1 Eylül Salı günü saat 12:30’da Viranşehir 75. Yıl Ortaokulu’ndan haksiz yere sürgün edilen 7 öğretmen için Eğitim-sen yetkilileri öğretmenler veliler ve öğrenciler eşliğinde okulun önünde bir basın açıklaması yapılacak.

Başka okullara gönderilen 7 öğretmen, “Viranşehir 75. Yıl Ortaokulu’nda neler oluyor? Okulda görevli 7 Eğitim-Sen’li öğretmen neden sürgün edildi?” başlıklı ortak bir açıklama hazırladı.

7 öğretmen, Sevgi Çelik, Şükriye Uslu, Kemal Varol, Enver Göktaş, Bülent Oğuz Figen Akgün ve İhsan Yıldız’ın 7 maddelik açıklamalarında şu ifadelere yer verildi:

“TEK AMACIMIZ DAHA KALİTELİ VE DAHA İYİ BİR EĞİTİM”

1- Öğrencilerin geleceğini etkileyen önemli dönemeçlerden biri olan TEOG sınavından öğrencilerimizin başarılı olabilmeleri için hem akademik düzeyde hemde rehberlik açısından hiçbir fedakarlıktan kaçınmadık.

2-Öğrencilerimizin bilimsel bakış açılarını genişletmek amacıyla hem olimpiyatlar düzeyinde hem de projeler bazında tüm imkansızlıklara rağmen çabalarımızla onları teşvik etmeyi sürdürdük.

3- Okulumuzun fiziki olanaklarını öğrencilerimizin lehine çevirebilmek için kütüphane ve laboratuvara işlerlik kazandırdık.

4- Öğrencilerimizin maddi durumlarını ve sağlıklı beslenmelerini düşünerek kantin üzerinde denetimlerimizi hiç eksik etmedik.

5- Özel ders ve dershane olanağı olmayan öğrencilerimizi düşünerek pek çok öğretmenin ders ücreti düşük diye kabul etmedikleri hafta sonu kurslarında görev almayı gönüllü olarak kabul ettik.

6- Başarılı öğrencileri doğru şekilde yönlendirerek doğru tercihler yapmalarını ve iyi liselere girmelerini sağladık.

7- Kişisel çıkarlarımızı hiç bir zaman düşünmeyerek okulda öğrencinin aleyhine olabileceğini düşündüğümüz her konuda tüm baskılara rağmen idarecilerin karşısında dimdik durduk.

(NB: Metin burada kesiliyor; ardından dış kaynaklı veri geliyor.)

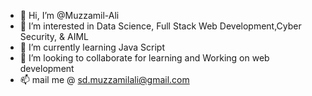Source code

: - 👋 Hi, I’m @Muzzamil-Ali
- 👀 I’m interested in Data Science, Full Stack Web Development,Cyber Security, & AIML
- 🌱 I’m currently learning Java Script
- 💞️ I’m looking to collaborate for learning and Working on web development
- 📫 mail me @ sd.muzzamilali@gmail.com

<!---
Muzzamil-A/Muzzamil-A is a ✨ special ✨ repository because its `README.md` (this file) appears on your GitHub profile.
You can click the Preview link to take a look at your changes.
--->
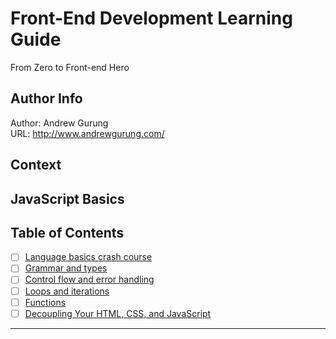 # Front-End Development Learning Guide
From Zero to Front-end Hero

Author Info
-----------
Author: Andrew Gurung <br>
URL: http://www.andrewgurung.com/

Context
-----------------
## JavaScript Basics

Table of Contents
-----------------

- [ ] [Language basics crash course](https://developer.mozilla.org/en-US/Learn/Getting_started_with_the_web/JavaScript_basics)
- [ ] [Grammar and types](https://developer.mozilla.org/en-US/docs/Web/JavaScript/Guide/Grammar_and_types)
- [ ] [Control flow and error handling](https://developer.mozilla.org/en-US/docs/Web/JavaScript/Guide/Control_flow_and_error_handling)
- [ ] [Loops and iterations](https://developer.mozilla.org/en-US/docs/Web/JavaScript/Guide/Loops_and_iteration)
- [ ] [Functions](https://developer.mozilla.org/en-US/docs/Web/JavaScript/Guide/Functions)
- [ ] [Decoupling Your HTML, CSS, and JavaScript](http://philipwalton.com/articles/decoupling-html-css-and-javascript/)

-----------------

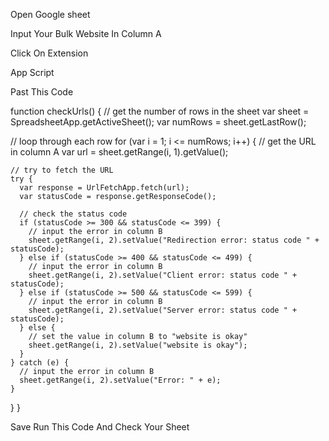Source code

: Open Google sheet 

Input Your Bulk Website In Column A

Click On Extension

App Script

Past This Code 




function checkUrls() {
  // get the number of rows in the sheet
  var sheet = SpreadsheetApp.getActiveSheet();
  var numRows = sheet.getLastRow();
  
  // loop through each row
  for (var i = 1; i <= numRows; i++) {
    // get the URL in column A
    var url = sheet.getRange(i, 1).getValue();
    
    // try to fetch the URL
    try {
      var response = UrlFetchApp.fetch(url);
      var statusCode = response.getResponseCode();
      
      // check the status code
      if (statusCode >= 300 && statusCode <= 399) {
        // input the error in column B
        sheet.getRange(i, 2).setValue("Redirection error: status code " + statusCode);
      } else if (statusCode >= 400 && statusCode <= 499) {
        // input the error in column B
        sheet.getRange(i, 2).setValue("Client error: status code " + statusCode);
      } else if (statusCode >= 500 && statusCode <= 599) {
        // input the error in column B
        sheet.getRange(i, 2).setValue("Server error: status code " + statusCode);
      } else {
        // set the value in column B to "website is okay"
        sheet.getRange(i, 2).setValue("website is okay");
      }
    } catch (e) {
      // input the error in column B
      sheet.getRange(i, 2).setValue("Error: " + e);
    }
  }
}


Save 
Run This Code 
And Check Your Sheet
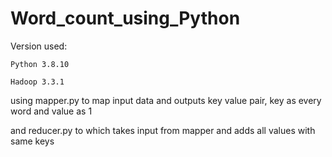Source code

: # Word_count_using_Python
Version used:

    Python 3.8.10
  
    Hadoop 3.3.1

using mapper.py to map input data and outputs key value pair, key as every word and value as 1

and reducer.py to which takes input from mapper and adds all values with same keys
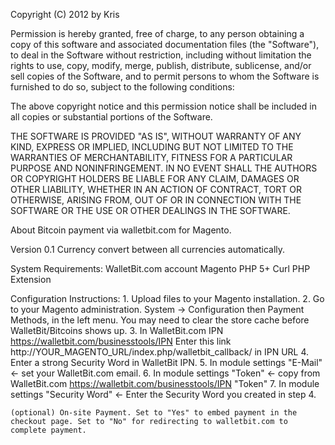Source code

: Copyright (C) 2012 by Kris

Permission is hereby granted, free of charge, to any person obtaining a copy
of this software and associated documentation files (the "Software"), to deal
in the Software without restriction, including without limitation the rights
to use, copy, modify, merge, publish, distribute, sublicense, and/or sell
copies of the Software, and to permit persons to whom the Software is
furnished to do so, subject to the following conditions:

The above copyright notice and this permission notice shall be included in
all copies or substantial portions of the Software.

THE SOFTWARE IS PROVIDED "AS IS", WITHOUT WARRANTY OF ANY KIND, EXPRESS OR
IMPLIED, INCLUDING BUT NOT LIMITED TO THE WARRANTIES OF MERCHANTABILITY,
FITNESS FOR A PARTICULAR PURPOSE AND NONINFRINGEMENT. IN NO EVENT SHALL THE
AUTHORS OR COPYRIGHT HOLDERS BE LIABLE FOR ANY CLAIM, DAMAGES OR OTHER
LIABILITY, WHETHER IN AN ACTION OF CONTRACT, TORT OR OTHERWISE, ARISING FROM,
OUT OF OR IN CONNECTION WITH THE SOFTWARE OR THE USE OR OTHER DEALINGS IN
THE SOFTWARE.

About
	Bitcoin payment via walletbit.com for Magento.

Version 0.1
	Currency convert between all currencies automatically.
	
System Requirements:
	WalletBit.com account
	Magento
	PHP 5+
	Curl PHP Extension
  
Configuration Instructions:
	1. Upload files to your Magento installation.
	2. Go to your Magento administration. System -> Configuration then Payment Methods, in the left menu. You may need to clear the store cache before WalletBit/Bitcoins shows up.
	3. In WalletBit.com IPN https://walletbit.com/businesstools/IPN Enter this link http://YOUR_MAGENTO_URL/index.php/walletbit_callback/ in IPN URL
	4. Enter a strong Security Word in WalletBit IPN.
	5. In module settings "E-Mail" <- set your WalletBit.com email.
	6. In module settings "Token" <- copy from WalletBit.com https://walletbit.com/businesstools/IPN "Token"
	7. In module settings "Security Word" <- Enter the Security Word you created in step 4.

	(optional) On-site Payment. Set to "Yes" to embed payment in the checkout page. Set to "No" for redirecting to walletbit.com to complete payment.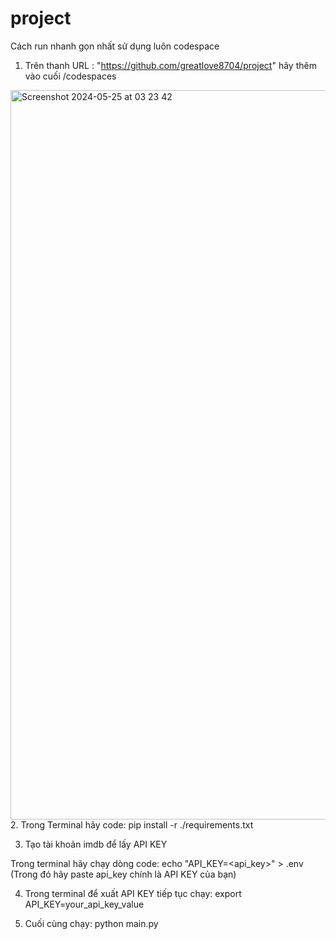 # project
Cách run nhanh gọn nhất sử dụng luôn codespace

1. Trên thanh URL : "https://github.com/greatlove8704/project" hãy thêm vào cuối /codespaces

<img width="1167" alt="Screenshot 2024-05-25 at 03 23 42" src="https://github.com/greatlove8704/project/assets/150203007/75beeb4d-16d3-4902-9946-da198bc3439d">
2. Trong Terminal hãy code: pip install -r ./requirements.txt

3. Tạo tài khoản imdb để lấy API KEY

Trong terminal hãy chạy dòng code: echo "API_KEY=<api_key>" > .env (Trong đó hãy paste api_key chính là API KEY của bạn)

4. Trong terminal để xuất API KEY tiếp tục chạy: export API_KEY=your_api_key_value

5. Cuối cùng chạy: python main.py


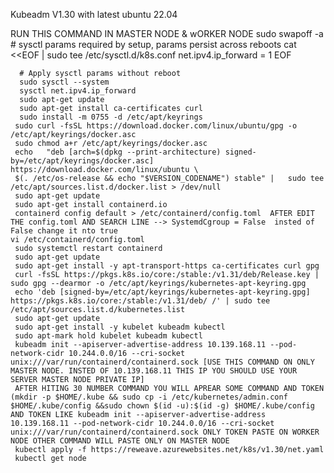 Kubeadm V1.30 with latest ubuntu 22.04



RUN THIS COMMAND IN MASTER NODE & wORKER NODE
      sudo swapoff -a
      # sysctl params required by setup, params persist across reboots
      cat <<EOF | sudo tee /etc/sysctl.d/k8s.conf
      net.ipv4.ip_forward = 1
      EOF

      # Apply sysctl params without reboot
      sudo sysctl --system
      sysctl net.ipv4.ip_forward
      sudo apt-get update
      sudo apt-get install ca-certificates curl
      sudo install -m 0755 -d /etc/apt/keyrings
     sudo curl -fsSL https://download.docker.com/linux/ubuntu/gpg -o /etc/apt/keyrings/docker.asc
     sudo chmod a+r /etc/apt/keyrings/docker.asc
     echo   "deb [arch=$(dpkg --print-architecture) signed-by=/etc/apt/keyrings/docker.asc] https://download.docker.com/linux/ubuntu \
     $(. /etc/os-release && echo "$VERSION_CODENAME") stable" |   sudo tee /etc/apt/sources.list.d/docker.list > /dev/null
     sudo apt-get update
     sudo apt-get install containerd.io
     containerd config default > /etc/containerd/config.toml  AFTER EDIT THE config.toml AND SEARCH LINE --> SystemdCgroup = False  insted of False change it nto true
    vi /etc/containerd/config.toml
     sudo systemctl restart containerd
     sudo apt-get update
     sudo apt-get install -y apt-transport-https ca-certificates curl gpg
     curl -fsSL https://pkgs.k8s.io/core:/stable:/v1.31/deb/Release.key | sudo gpg --dearmor -o /etc/apt/keyrings/kubernetes-apt-keyring.gpg
     echo 'deb [signed-by=/etc/apt/keyrings/kubernetes-apt-keyring.gpg] https://pkgs.k8s.io/core:/stable:/v1.31/deb/ /' | sudo tee /etc/apt/sources.list.d/kubernetes.list
     sudo apt-get update
     sudo apt-get install -y kubelet kubeadm kubectl
     sudo apt-mark hold kubelet kubeadm kubectl
     kubeadm init --apiserver-advertise-address 10.139.168.11 --pod-network-cidr 10.244.0.0/16 --cri-socket unix:///var/run/containerd/containerd.sock [USE THIS COMMAND ON ONLY MASTER NODE. INSTED OF 10.139.168.11 THIS IP YOU SHOULD USE YOUR SERVER MASTER NODE PRIVATE IP]
     AFTER HITING 30 NUMBER COMMAND YOU WILL APREAR SOME COMMAND AND TOKEN (mkdir -p $HOME/.kube && sudo cp -i /etc/kubernetes/admin.conf $HOME/.kube/config &&sudo chown $(id -u):$(id -g) $HOME/.kube/config AND TOKEN LIKE kubeadm init --apiserver-advertise-address 10.139.168.11 --pod-network-cidr 10.244.0.0/16 --cri-socket unix:///var/run/containerd/containerd.sock ONLY TOKEN PASTE ON WORKER NODE OTHER COMMAND WILL PASTE ONLY ON MASTER NODE 
     kubectl apply -f https://reweave.azurewebsites.net/k8s/v1.30/net.yaml
     kubectl get node

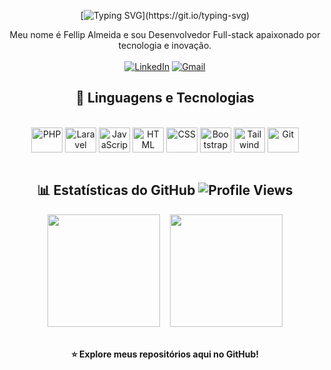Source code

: <div align="center">

[![Typing SVG](https://readme-typing-svg.herokuapp.com?font=Fira+Code&size=30&pause=1000&color=58A6FF&center=true&vCenter=true&width=600&lines=👋+Hello+World+!)](https://git.io/typing-svg)

Meu nome é Fellip Almeida e sou Desenvolvedor Full-stack apaixonado por tecnologia e inovação.
<br><br>
[![LinkedIn](https://img.shields.io/badge/-LinkedIn-0A66C2?style=for-the-badge&logo=linkedin&logoColor=white)](https://www.linkedin.com/in/fellipalmeida)
[![Gmail](https://img.shields.io/badge/-Gmail-D14836?style=for-the-badge&logo=gmail&logoColor=white)](mailto:fellipalmeida1@gmail.com)

</div>


<div align="center">

## 🚀 Linguagens e Tecnologias

<br>

<img align="center" alt="PHP" height="40" width="50" src="https://cdn.jsdelivr.net/gh/devicons/devicon/icons/php/php-original.svg">
<img align="center" alt="Laravel" height="40" width="50" src="https://cdn.jsdelivr.net/gh/devicons/devicon/icons/laravel/laravel-original.svg">
<img align="center" alt="JavaScript" height="40" width="50" src="https://cdn.jsdelivr.net/gh/devicons/devicon/icons/javascript/javascript-original.svg">
<img align="center" alt="HTML" height="40" width="50" src="https://cdn.jsdelivr.net/gh/devicons/devicon/icons/html5/html5-original.svg">
<img align="center" alt="CSS" height="40" width="50" src="https://cdn.jsdelivr.net/gh/devicons/devicon/icons/css3/css3-original.svg">
<img align="center" alt="Bootstrap" height="40" width="50" src="https://cdn.jsdelivr.net/gh/devicons/devicon/icons/bootstrap/bootstrap-original.svg">
<img align="center" alt="Tailwind" height="40" width="50" src="https://cdn.jsdelivr.net/gh/devicons/devicon/icons/tailwindcss/tailwindcss-original.svg">
<img align="center" alt="Git" height="40" width="50" src="https://cdn.jsdelivr.net/gh/devicons/devicon/icons/git/git-original.svg">

</div>

<br>

<div align="center">
  
## 📊 Estatísticas do GitHub ![Profile Views](https://komarev.com/ghpvc/?username=fellipalmeida&color=blueviolet&style=flat-square&label=Visitantes)

<img height="180em" src="https://github-readme-stats.vercel.app/api?username=fellipalmeida&show_icons=true&theme=tokyonight&include_all_commits=true&count_private=true"/>
&nbsp;&nbsp;
<img height="180em" src="https://github-readme-stats.vercel.app/api/top-langs/?username=fellipalmeida&layout=compact&langs_count=7&theme=tokyonight&card_width=300"/>
</div>

<br>

<div align="center">

**⭐ Explore meus repositórios aqui no GitHub!**

<br>

<!-- <picture>
  <source media="(prefers-color-scheme: dark)" srcset="https://raw.githubusercontent.com/fellipalmeida/fellipalmeida/output/pacman-contribution-graph-dark.svg">
  <source media="(prefers-color-scheme: light)" srcset="https://raw.githubusercontent.com/fellipalmeida/fellipalmeida/output/pacman-contribution-graph.svg">
  <img alt="pacman contribution graph" src="https://raw.githubusercontent.com/fellipalmeida/fellipalmeida/output/pacman-contribution-graph.svg">
</picture> -->

</div>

Tüm bu yaptıklarımız karşılığında idareyi itibarsızlaştırma ve çalışmalarını engelleme suçlamalarına maruz kalarak sürgün edildik. Biz öğrencilerimiz için neyin doğru ve yararlı olacağını düşünüyorsak onları yaptık ve suçlandık.

Biz bugüne kadar okulumuzda idarecilik yapan tüm yöneticilere aynı bakış açısıyla, öğrenci ve eğitim merkezli olarak baktık. Çünkü gerek idareciler gerekse öğretmen olarak bizler bu kurumun geçici üyeleriyiz. Sadece aynı amacı (daha kaliteli ve iyi bir eğitim) gerçekleştirmek için görev yapmaktayız. Hiç bir siyasi görüş, hiç bir makam ya da hiçbir ideoloji öğrencinin geleceğinden, daha iyi bir eğitim hakkından önemli değildir. Bugüne kadar hep bunları savunduk ve bundan sonra da tüm baskılara rağmen savunmaya devam edeceğiz.